Rio de Janeiro had originally pledged to reduce pollution in the notoriously fetid Guanabara Bay by 80 percent but officials confirmed in March that the target will not be reached.
Instead, they are now concentrating only on parts of the bay where sailing competitions will take place although they have insisted that these areas will be safe.
IOC President Thomas Bach says they can see significant progress, at the same time they have asked the organising committee to convey our concerns with regard to the issues of the water quality they are still facing in Rio.
He says the IOC executive board is watching this situation very closely and they are expecting more information and more reports by the time of our next meeting, next month in Kuala Lumpur.
Bach says they're approaching major test events in August and we all need to see progress in this regard.

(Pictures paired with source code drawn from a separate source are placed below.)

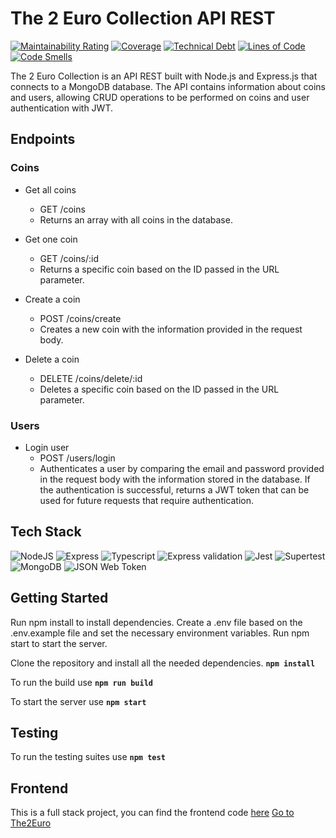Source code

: # The 2 Euro Collection API REST

[![Maintainability Rating](https://sonarcloud.io/api/project_badges/measure?project=isdi-coders-2023_Roman-Demchuk-Final-Project-back-202301-bcn&metric=sqale_rating)](https://sonarcloud.io/summary/new_code?id=isdi-coders-2023_Roman-Demchuk-Final-Project-back-202301-bcn)
[![Coverage](https://sonarcloud.io/api/project_badges/measure?project=isdi-coders-2023_Roman-Demchuk-Final-Project-back-202301-bcn&metric=coverage)](https://sonarcloud.io/summary/new_code?id=isdi-coders-2023_Roman-Demchuk-Final-Project-back-202301-bcn)
[![Technical Debt](https://sonarcloud.io/api/project_badges/measure?project=isdi-coders-2023_Roman-Demchuk-Final-Project-back-202301-bcn&metric=sqale_index)](https://sonarcloud.io/summary/new_code?id=isdi-coders-2023_Roman-Demchuk-Final-Project-back-202301-bcn)
[![Lines of Code](https://sonarcloud.io/api/project_badges/measure?project=isdi-coders-2023_Roman-Demchuk-Final-Project-back-202301-bcn&metric=ncloc)](https://sonarcloud.io/summary/new_code?id=isdi-coders-2023_Roman-Demchuk-Final-Project-back-202301-bcn)
[![Code Smells](https://sonarcloud.io/api/project_badges/measure?project=isdi-coders-2023_Roman-Demchuk-Final-Project-back-202301-bcn&metric=code_smells)](https://sonarcloud.io/summary/new_code?id=isdi-coders-2023_Roman-Demchuk-Final-Project-back-202301-bcn)

The 2 Euro Collection is an API REST built with Node.js and Express.js that connects to a MongoDB database.
The API contains information about coins and users, allowing CRUD operations to be performed on coins and user authentication with JWT.

## Endpoints

### Coins

- Get all coins

  - GET /coins
  - Returns an array with all coins in the database.

- Get one coin

  - GET /coins/:id
  - Returns a specific coin based on the ID passed in the URL parameter.

- Create a coin

  - POST /coins/create
  - Creates a new coin with the information provided in the request body.

- Delete a coin
  - DELETE /coins/delete/:id
  - Deletes a specific coin based on the ID passed in the URL parameter.

### Users

- Login user
  - POST /users/login
  - Authenticates a user by comparing the email and password provided in the request body with the information stored in the database. If the authentication is successful, returns a JWT token that can be used for future requests that require authentication.

## Tech Stack

![NodeJS](https://img.shields.io/badge/-NodeJS-339933?style=flat-square&logo=node.js&logoColor=white)
![Express](https://img.shields.io/badge/-Express-000000?style=flat-square&logo=express&logoColor=white)
![Typescript](https://img.shields.io/badge/-Typescript-3178C6?style=flat-square&logo=typescript&logoColor=white)
![Express validation](https://img.shields.io/badge/-Express%20validation-000000?style=flat-square&logo=express-validation&logoColor=white)
![Jest](https://img.shields.io/badge/-Jest-C21325?style=flat-square&logo=jest&logoColor=white)
![Supertest](https://img.shields.io/badge/-Supertest-000000?style=flat-square&logo=supertest&logoColor=white)
![MongoDB](https://img.shields.io/badge/-MongoDB-47A248?style=flat-square&logo=mongodb&logoColor=white)
![JSON Web Token](https://img.shields.io/badge/-JSON%20Web%20Token-000000?style=flat-square&logo=json-web-token&logoColor=white)

## Getting Started

Run npm install to install dependencies.
Create a .env file based on the .env.example file and set the necessary environment variables.
Run npm start to start the server.

Clone the repository and install all the needed dependencies. **`npm install`**

To run the build use **`npm run build`**

To start the server use **`npm start`**

## Testing

To run the testing suites use **`npm test`**

## Frontend

This is a full stack project, you can find the frontend code [here](https://github.com/rom-dem/the2euro-front)
[Go to The2Euro](https://the2euro.vercel.app/)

He says experts are telling them it is still achievable to have these competitions in safe water conditions and they have been advised today from the local organising committee that this advice has not changed.
Yachting New Zealand has selected six crews to compete in the Rio test event in August....
Peter Burling and Blair Tuke - 49er (Men's skiff)
Alexandra Maloney and Molly Meech - 49erFX (Women's skiff)
Jo Aleh and Polly Powrie - Women's 470 (Women's double-handed dinghy)
Paul Snow-Hansen and Daniel Willcox - Men's 470 (Men's double-handed dinghy)
Gemma Jones and Jason Saunders - Nacra 17 (Mixed multihull)
Josh Junior - Finn (Men's heavy-weight dinghy)
A number of New Zealand sailors have expressed their concerns about the quality of the water.